Questo allargamento è particolarmente intenso nei periodi, come l’attuale, di diffusa crisi economica la quale, pertanto, si ripercuote di più sui ceti già disagiati. È chiaro allora che c’è qualcosa che non funziona nel nostro meccanismo di produzione e distribuzione del reddito se è vero, come è vero, che si verifica esattamente il contrario di quel che dovrebbe accadere: la crisi, infatti, dovrebbe mordere di più i ceti già favoriti (che perderebbero così in tutto o in parte solo il superfluo) e dovrebbe proteggere i meno abbienti evitando che le risorse su cui essi possono contare scendano al di sotto del livello di sussistenza.
Questi squilibri sono ormai insostenibili e chiamano in causa tutti coloro che credono nei doveri di cittadinanza e sentono cioè il dovere di non assistere passivamente al crescente disagio di molti loro simili ma di fare qualcosa.
Sotto questo aspetto non vi è sostanziale differenza tra chi s’ispira ai valori della cultura cristiana e chi s’ispira ai valori di una bene intesa cultura laica perché entrambe le culture, sia pur con motivazioni e per strade in parte diverse, conducono alla medesima conclusione.
Pur avendo fatto molto nei decenni scorsi non ci siamo mai posti con la dovuta chiarezza il problema del posto che deve avere la spesa del Welfare nella gerarchia della spesa pubblica.
Ne è scaturito un sistema che potremmo definire residuale nel senso che le spese per il Welfare vengono calibrate non tanto in funzione delle necessità delle persone ma in funzione dell’esigenza di tenere in qualche modo in ordine i conti pubblici: con il prevedibile risultato che spesso sono proprio le spese per il Welfare ad essere tagliate all’insorgere dei primi squilibri dei conti pubblici.
Non possiamo continuare così. Chi vuole una società coesa e solidale deve adoperarsi perché il Welfare sia costruito con chiarezza e – per usare un termine di moda – con trasparenza, affinché sia chiaro che cosa si fa per i cittadini effettivamente bisognosi e quale posto la relativa spesa occupa nel novero delle spese pubbliche.
Come si può procedere per costruire una rete protettiva a favore di chi ha veramente bisogno?

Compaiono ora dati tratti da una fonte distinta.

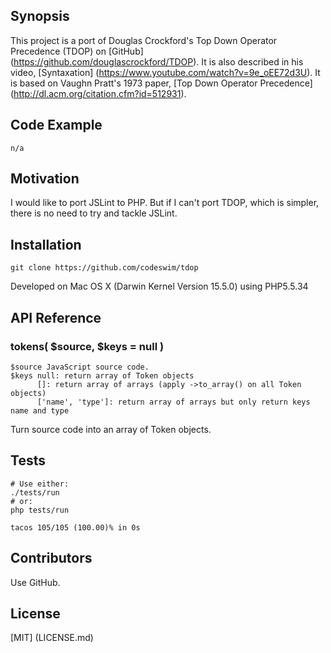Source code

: ## Synopsis

This project is a port of Douglas Crockford's Top Down Operator Precedence (TDOP) on [GitHub] (https://github.com/douglascrockford/TDOP).  It is also described in his video, [Syntaxation] (https://www.youtube.com/watch?v=9e_oEE72d3U).  It is based on Vaughn Pratt's 1973 paper, [Top Down Operator Precedence] (http://dl.acm.org/citation.cfm?id=512931).

## Code Example

	n/a

## Motivation

I would like to port JSLint to PHP.  But if I can't port TDOP, which is simpler, there is no need to try and tackle JSLint.

## Installation

    git clone https://github.com/codeswim/tdop

Developed on Mac OS X (Darwin Kernel Version 15.5.0) using PHP5.5.34 

## API Reference

### tokens( $source, $keys = null )
	$source JavaScript source code.
	$keys null: return array of Token objects
          []: return array of arrays (apply ->to_array() on all Token objects)
          ['name', 'type']: return array of arrays but only return keys name and type
Turn source code into an array of Token objects.

## Tests

	# Use either:
    ./tests/run
	# or:
	php tests/run
	
	tacos 105/105 (100.00)% in 0s 

## Contributors

Use GitHub.

## License

[MIT] (LICENSE.md)
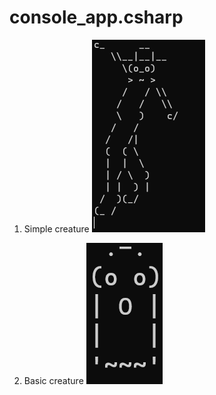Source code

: # console_app.csharp

1. Simple creature
![Simple Creature](simple_creature.png)

2. Basic creature
![Basic creature](basiccreature.png)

Dobbiamo crescere di più perché la crescita crea occupazione e, come sappiamo tutti, l’occupazione è il primo e più sicuro modo per contrastare il disagio sociale. Inoltre la crescita genera, a parità di altre condizioni, un aumento delle risorse statali con cui si può finanziare il Welfare. Per crescere di più dobbiamo accantonare l’idea che la ripresa è legata a fattori esogeni sui quali non possiamo agire sicché non ci resta altro da fare che disporsi in fiduciosa attesa della ripresa. È una strada sbagliata, questa, che come l’esperienza degli ultimi anni insegna ci porta a crescere sistematicamente meno dei nostri partner europei e comunque meno di quel che dovremmo e potremmo. Serve il coraggio di dare un diverso ruolo allo Stato con buona pace di quelli che pregiudizialmente sono contrari sempre e comunque all’intervento pubblico.
Dobbiamo, in particolare:
- far leva sui punti di forza del nostro Paese (e non sono pochi);
- renderci conto del valore insostituibile dell’impresa e fare nei suoi confronti, senza tentennamenti, un’adeguata politica.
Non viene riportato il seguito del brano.